Task description
Reproduce each record verbatim, images excluded.
--- Excerpted records ---
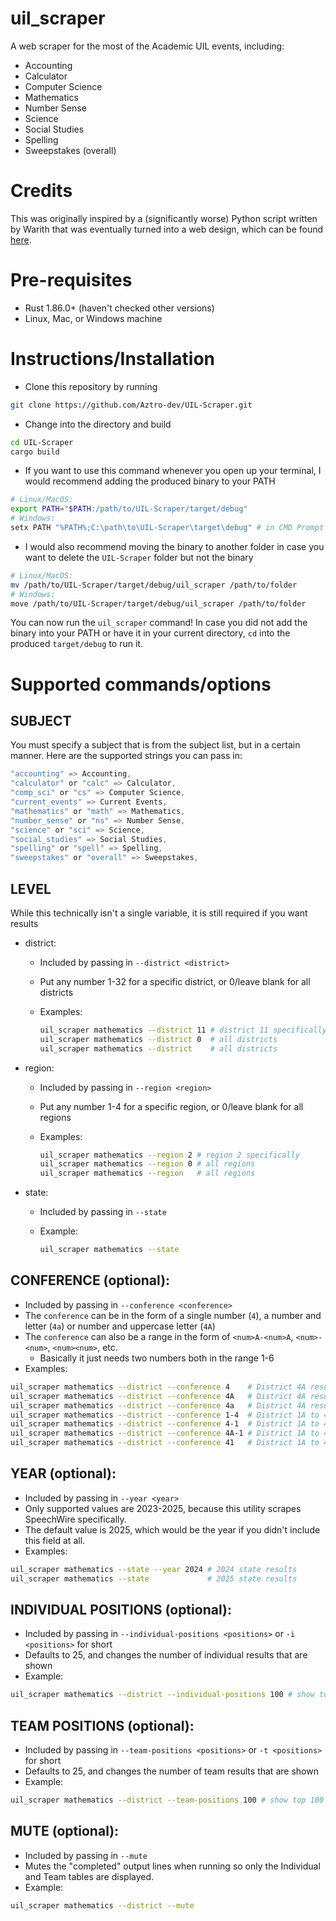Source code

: # uil_scraper

A web scraper for the most of the Academic UIL events, including:

- Accounting
- Calculator
- Computer Science
- Mathematics
- Number Sense
- Science
- Social Studies
- Spelling
- Sweepstakes (overall)

# Credits

This was originally inspired by a (significantly worse) Python script written by Warith that was eventually turned into a web design, which can be found [here](https://github.com/warithr621/uil-hub).

# Pre-requisites

- Rust 1.86.0+ (haven't checked other versions)
- Linux, Mac, or Windows machine

# Instructions/Installation

- Clone this repository by running

```sh
git clone https://github.com/Aztro-dev/UIL-Scraper.git
```

- Change into the directory and build

```sh
cd UIL-Scraper
cargo build
```

- If you want to use this command whenever you open up your terminal, I would recommend adding the produced binary to your PATH

```sh
# Linux/MacOS:
export PATH="$PATH:/path/to/UIL-Scraper/target/debug"
# Windows:
setx PATH "%PATH%;C:\path\to\UIL-Scraper\target\debug" # in CMD Prompt
```

- I would also recommend moving the binary to another folder in case you want to delete the `UIL-Scraper` folder but not the binary

```sh
# Linux/MacOS:
mv /path/to/UIL-Scraper/target/debug/uil_scraper /path/to/folder
# Windows:
move /path/to/UIL-Scraper/target/debug/uil_scraper /path/to/folder
```

You can now run the `uil_scraper` command! In case you did not add the binary into your PATH or have it in your current directory, `cd` into the produced `target/debug` to run it.

# Supported commands/options

## SUBJECT

You must specify a subject that is from the subject list, but in a certain manner. Here are the supported strings you can pass in:

  ```rust
  "accounting" => Accounting,
  "calculator" or "calc" => Calculator,
  "comp_sci" or "cs" => Computer Science,
  "current_events" => Current Events,
  "mathematics" or "math" => Mathematics,
  "number_sense" or "ns" => Number Sense,
  "science" or "sci" => Science,
  "social_studies" => Social Studies,
  "spelling" or "spell" => Spelling,
  "sweepstakes" or "overall" => Sweepstakes,
  ```

## LEVEL

While this technically isn't a single variable, it is still required if you want results

- district:

  - Included by passing in `--district <district>`
  - Put any number 1-32 for a specific district, or 0/leave blank for all districts
  - Examples:

    ```sh
    uil_scraper mathematics --district 11 # district 11 specifically
    uil_scraper mathematics --district 0  # all districts
    uil_scraper mathematics --district    # all districts
    ```

- region:

  - Included by passing in `--region <region>`
  - Put any number 1-4 for a specific region, or 0/leave blank for all regions
  - Examples:

    ```sh
    uil_scraper mathematics --region 2 # region 2 specifically
    uil_scraper mathematics --region 0 # all regions
    uil_scraper mathematics --region   # all regions 
    ```

- state:

  - Included by passing in `--state`
  - Example:

    ```sh
    uil_scraper mathematics --state
    ```

## CONFERENCE (optional):

  - Included by passing in `--conference <conference>`
  - The `conference` can be in the form of a single number (`4`), a number and letter (`4a`) or number and uppercase letter (`4A`)
  - The `conference` can also be a range in the form of `<num>A-<num>A`, `<num>-<num>`, `<num><num>`, etc.
    - Basically it just needs two numbers both in the range 1-6
  - Examples:

  ```sh
  uil_scraper mathematics --district --conference 4    # District 4A results
  uil_scraper mathematics --district --conference 4A   # District 4A results
  uil_scraper mathematics --district --conference 4a   # District 4A results
  uil_scraper mathematics --district --conference 1-4  # District 1A to 4A results
  uil_scraper mathematics --district --conference 4-1  # District 1A to 4A results
  uil_scraper mathematics --district --conference 4A-1 # District 1A to 4A results
  uil_scraper mathematics --district --conference 41   # District 1A to 4A results
  ```

## YEAR (optional):

  - Included by passing in `--year <year>`
  - Only supported values are 2023-2025, because this utility scrapes SpeechWire specifically.
  - The default value is 2025, which would be the year if you didn't include this field at all.
  - Examples:

  ```sh
  uil_scraper mathematics --state --year 2024 # 2024 state results
  uil_scraper mathematics --state             # 2025 state results
  ```

## INDIVIDUAL POSITIONS (optional):

  - Included by passing in `--individual-positions <positions>` or `-i <positions>` for short
  - Defaults to 25, and changes the number of individual results that are shown
  - Example:

  ```sh
  uil_scraper mathematics --district --individual-positions 100 # show top 100 results
  ```

## TEAM POSITIONS (optional):

  - Included by passing in `--team-positions <positions>` or `-t <positions>` for short
  - Defaults to 25, and changes the number of team results that are shown
  - Example:

  ```sh
  uil_scraper mathematics --district --team-positions 100 # show top 100 results
  ```

## MUTE (optional):

  - Included by passing in `--mute`
  - Mutes the "completed" output lines when running so only the Individual and Team tables are displayed.
  - Example:

  ```sh
  uil_scraper mathematics --district --mute
  ```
---
Exercise result
Source code

: # uil_scraper

A web scraper for the most of the Academic UIL events, including:

- Accounting
- Calculator
- Computer Science
- Mathematics
- Number Sense
- Science
- Social Studies
- Spelling
- Sweepstakes (overall)

# Credits

This was originally inspired by a (significantly worse) Python script written by Warith that was eventually turned into a web design, which can be found [here](https://github.com/warithr621/uil-hub).

# Pre-requisites

- Rust 1.86.0+ (haven't checked other versions)
- Linux, Mac, or Windows machine

# Instructions/Installation

- Clone this repository by running

```sh
git clone https://github.com/Aztro-dev/UIL-Scraper.git
```

- Change into the directory and build

```sh
cd UIL-Scraper
cargo build
```

- If you want to use this command whenever you open up your terminal, I would recommend adding the produced binary to your PATH

```sh
# Linux/MacOS:
export PATH="$PATH:/path/to/UIL-Scraper/target/debug"
# Windows:
setx PATH "%PATH%;C:\path\to\UIL-Scraper\target\debug" # in CMD Prompt
```

- I would also recommend moving the binary to another folder in case you want to delete the `UIL-Scraper` folder but not the binary

```sh
# Linux/MacOS:
mv /path/to/UIL-Scraper/target/debug/uil_scraper /path/to/folder
# Windows:
move /path/to/UIL-Scraper/target/debug/uil_scraper /path/to/folder
```

You can now run the `uil_scraper` command! In case you did not add the binary into your PATH or have it in your current directory, `cd` into the produced `target/debug` to run it.

# Supported commands/options

## SUBJECT

You must specify a subject that is from the subject list, but in a certain manner. Here are the supported strings you can pass in:

  ```rust
  "accounting" => Accounting,
  "calculator" or "calc" => Calculator,
  "comp_sci" or "cs" => Computer Science,
  "current_events" => Current Events,
  "mathematics" or "math" => Mathematics,
  "number_sense" or "ns" => Number Sense,
  "science" or "sci" => Science,
  "social_studies" => Social Studies,
  "spelling" or "spell" => Spelling,
  "sweepstakes" or "overall" => Sweepstakes,
  ```

## LEVEL

While this technically isn't a single variable, it is still required if you want results

- district:

  - Included by passing in `--district <district>`
  - Put any number 1-32 for a specific district, or 0/leave blank for all districts
  - Examples:

    ```sh
    uil_scraper mathematics --district 11 # district 11 specifically
    uil_scraper mathematics --district 0  # all districts
    uil_scraper mathematics --district    # all districts
    ```

- region:

  - Included by passing in `--region <region>`
  - Put any number 1-4 for a specific region, or 0/leave blank for all regions
  - Examples:

    ```sh
    uil_scraper mathematics --region 2 # region 2 specifically
    uil_scraper mathematics --region 0 # all regions
    uil_scraper mathematics --region   # all regions 
    ```

- state:

  - Included by passing in `--state`
  - Example:

    ```sh
    uil_scraper mathematics --state
    ```

## CONFERENCE (optional):

  - Included by passing in `--conference <conference>`
  - The `conference` can be in the form of a single number (`4`), a number and letter (`4a`) or number and uppercase letter (`4A`)
  - The `conference` can also be a range in the form of `<num>A-<num>A`, `<num>-<num>`, `<num><num>`, etc.
    - Basically it just needs two numbers both in the range 1-6
  - Examples:

  ```sh
  uil_scraper mathematics --district --conference 4    # District 4A results
  uil_scraper mathematics --district --conference 4A   # District 4A results
  uil_scraper mathematics --district --conference 4a   # District 4A results
  uil_scraper mathematics --district --conference 1-4  # District 1A to 4A results
  uil_scraper mathematics --district --conference 4-1  # District 1A to 4A results
  uil_scraper mathematics --district --conference 4A-1 # District 1A to 4A results
  uil_scraper mathematics --district --conference 41   # District 1A to 4A results
  ```

## YEAR (optional):

  - Included by passing in `--year <year>`
  - Only supported values are 2023-2025, because this utility scrapes SpeechWire specifically.
  - The default value is 2025, which would be the year if you didn't include this field at all.
  - Examples:

  ```sh
  uil_scraper mathematics --state --year 2024 # 2024 state results
  uil_scraper mathematics --state             # 2025 state results
  ```

## INDIVIDUAL POSITIONS (optional):

  - Included by passing in `--individual-positions <positions>` or `-i <positions>` for short
  - Defaults to 25, and changes the number of individual results that are shown
  - Example:

  ```sh
  uil_scraper mathematics --district --individual-positions 100 # show top 100 results
  ```

## TEAM POSITIONS (optional):

  - Included by passing in `--team-positions <positions>` or `-t <positions>` for short
  - Defaults to 25, and changes the number of team results that are shown
  - Example:

  ```sh
  uil_scraper mathematics --district --team-positions 100 # show top 100 results
  ```

## MUTE (optional):

  - Included by passing in `--mute`
  - Mutes the "completed" output lines when running so only the Individual and Team tables are displayed.
  - Example:

  ```sh
  uil_scraper mathematics --district --mute
  ```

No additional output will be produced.